CFP: Brâncuşi, Britain and the Idea of Modern Sculpture (Henry Moore Foundation, Leeds, 27 June 2024)

To date, Brâncuşi’s contribution to ideas of modern sculpture in Britain has been understood chiefly through the tradition of direct carving, formal simplicity, and ‘truth to materials’, confining much of the discourse on his work to a narrow set of practices and philosophical concerns centred on sculpture’s relationship to the natural world.

This conference seeks to complicate and expand such narratives with reference to a broader range of practices, concepts and interpretations of how Brâncuşi’s work signifies. In doing so, we want to explore how the considered application of critical theory, historiography and object-based study to seemingly well-established figures, histories and practices can support contemporary efforts to rearticulate the position of modern British sculpture in a global context – mapping its depth as well as its breadth, and salvaging a renewed sense of its complexity, relevance and radical intent.

The study of Brâncuşi’s work since his death in 1957 has benefited from continuous reassessment by artists, theorists and academics in the UK and internationally. Art historians including Rosalind Krauss, Anna Chave and Alex Potts have employed a range of theoretical tools to reframe the sculptor’s work, teasing out its dynamics of difference and repetition, transience and permanence, abstraction and embodiment. Studies into Brancusi’s use of photography, film and the relational environment of the studio have articulated a more complex relationship between subject and object at the heart of his practice, and positioned his work at the intersection of symbolist, surrealist and Dadaist thought. Over the same period, artists working in Britain – from the New Generation sculptors to Rasheed Araeen and Simon Starling – have cited Brâncuşi to engage not only with questions of sculptural form, language and philosophy, but with the legacies of modernism, modernity and globalisation.

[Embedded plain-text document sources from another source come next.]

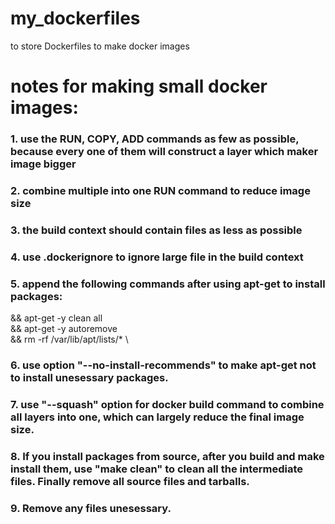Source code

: # my_dockerfiles
to store Dockerfiles to make docker images

# notes for making small docker images:
### 1. use the RUN, COPY, ADD commands as few as possible, because every one of them will construct a layer which maker image bigger  

### 2. combine multiple into one RUN command to reduce image size

### 3. the build context should contain files as less as possible

### 4. use .dockerignore to ignore large file in the build context

### 5. append the following commands after using apt-get to install packages: 
&& apt-get -y clean all \
&& apt-get -y autoremove \
&& rm -rf /var/lib/apt/lists/* \

### 6. use option  "--no-install-recommends" to make apt-get not to install unesessary packages.

### 7. use "--squash" option for docker build command to combine all layers into one, which can largely reduce the final image size.

### 8. If you install packages from source, after you build and make install them, use "make clean" to clean all the intermediate files. Finally remove all source files and tarballs.

### 9. Remove any files unesessary. 

 

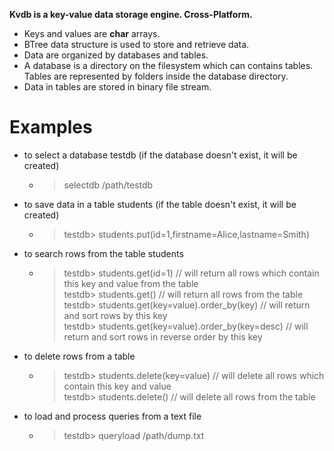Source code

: **Kvdb is a key-value data storage engine. Cross-Platform.**


* Keys and values are **char** arrays.
* BTree data structure is used to store and retrieve data.
* Data are organized by databases and tables.
* A database is a directory on the filesystem which can contains tables. Tables are represented by folders inside the
  database directory.
* Data in tables are stored in binary file stream.

# Examples
* to select a database testdb (if the database doesn't exist, it will be created)
   * > selectdb /path/testdb
* to save data in a table students (if the table doesn't exist, it will be created)
   * >testdb> students.put(id=1,firstname=Alice,lastname=Smith)
* to search rows from the table students  
   * >testdb> students.get(id=1) // will return all rows which contain this key and value from the table  
     testdb> students.get() // will return all rows from the table  
     testdb> students.get(key=value).order_by(key) // will return and sort rows by this key  
     testdb> students.get(key=value).order_by(key=desc) // will return and sort rows in reverse order by this key  
* to delete rows from a table  
   * >testdb> students.delete(key=value) // will delete all rows which contain this key and value  
     testdb> students.delete() // will delete all rows from the table
* to load and process queries from a text file
   * >testdb> queryload /path/dump.txt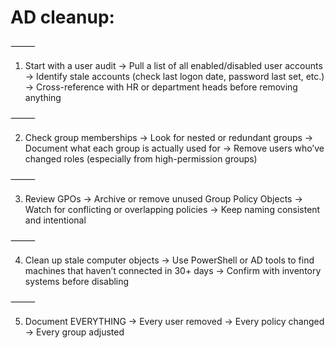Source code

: # AD cleanup:

⸻

1. Start with a user audit
→ Pull a list of all enabled/disabled user accounts
→ Identify stale accounts (check last logon date, password last set, etc.)
→ Cross-reference with HR or department heads before removing anything

⸻

2. Check group memberships
→ Look for nested or redundant groups
→ Document what each group is actually used for
→ Remove users who’ve changed roles (especially from high-permission groups)

⸻

3. Review GPOs
→ Archive or remove unused Group Policy Objects
→ Watch for conflicting or overlapping policies
→ Keep naming consistent and intentional

⸻

4. Clean up stale computer objects
→ Use PowerShell or AD tools to find machines that haven’t connected in 30+ days
→ Confirm with inventory systems before disabling

⸻

5. Document EVERYTHING
→ Every user removed
→ Every policy changed
→ Every group adjusted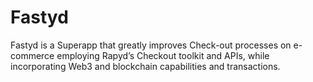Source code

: # Fastyd
Fastyd is a Superapp that greatly improves Check-out processes on e-commerce employing Rapyd’s Checkout toolkit and APIs, while incorporating Web3 and blockchain capabilities and transactions.
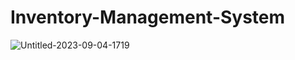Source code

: # Inventory-Management-System
![Untitled-2023-09-04-1719](https://github.com/TasbehTakrore/Inventory-Management-System/assets/71009816/0e597b89-7143-47b1-92ee-c690c970e99e)
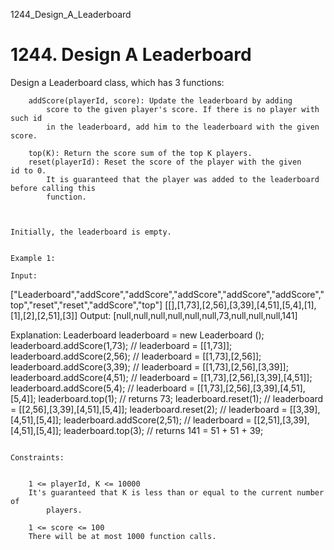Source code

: 1244_Design_A_Leaderboard
# 1244. Design A Leaderboard

Design a Leaderboard class, which has 3 functions:

    
        addScore(playerId, score): Update the leaderboard by adding
            score to the given player's score. If there is no player with such id
            in the leaderboard, add him to the leaderboard with the given score.
        
        top(K): Return the score sum of the top K players.
        reset(playerId): Reset the score of the player with the given id to 0.
            It is guaranteed that the player was added to the leaderboard before calling this
            function.
        
    

    Initially, the leaderboard is empty.

     
    Example 1:

    Input: 
["Leaderboard","addScore","addScore","addScore","addScore","addScore","top","reset","reset","addScore","top"]
[[],[1,73],[2,56],[3,39],[4,51],[5,4],[1],[1],[2],[2,51],[3]]
Output: 
[null,null,null,null,null,null,73,null,null,null,141]

Explanation: 
Leaderboard leaderboard = new Leaderboard ();
leaderboard.addScore(1,73);   // leaderboard = [[1,73]];
leaderboard.addScore(2,56);   // leaderboard = [[1,73],[2,56]];
leaderboard.addScore(3,39);   // leaderboard = [[1,73],[2,56],[3,39]];
leaderboard.addScore(4,51);   // leaderboard = [[1,73],[2,56],[3,39],[4,51]];
leaderboard.addScore(5,4);    // leaderboard = [[1,73],[2,56],[3,39],[4,51],[5,4]];
leaderboard.top(1);           // returns 73;
leaderboard.reset(1);         // leaderboard = [[2,56],[3,39],[4,51],[5,4]];
leaderboard.reset(2);         // leaderboard = [[3,39],[4,51],[5,4]];
leaderboard.addScore(2,51);   // leaderboard = [[2,51],[3,39],[4,51],[5,4]];
leaderboard.top(3);           // returns 141 = 51 + 51 + 39;

     
    Constraints:

    
        1 <= playerId, K <= 10000
        It's guaranteed that K is less than or equal to the current number of
            players.
        
        1 <= score <= 100
        There will be at most 1000 function calls.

For this one-day conference we invite new contributions on Constantin Brâncuşi’s reception in Britain, its wider resonance in modern and contemporary art and the impact it has made on changing definitions of modern sculpture in Britain.

The conference marks the conclusion of the Henry Moore Foundation’s research season Brâncuşi and Britain, organised to coincide with the major exhibition of Brâncuşi’s work at Centre Pompidou, Paris in spring 2024.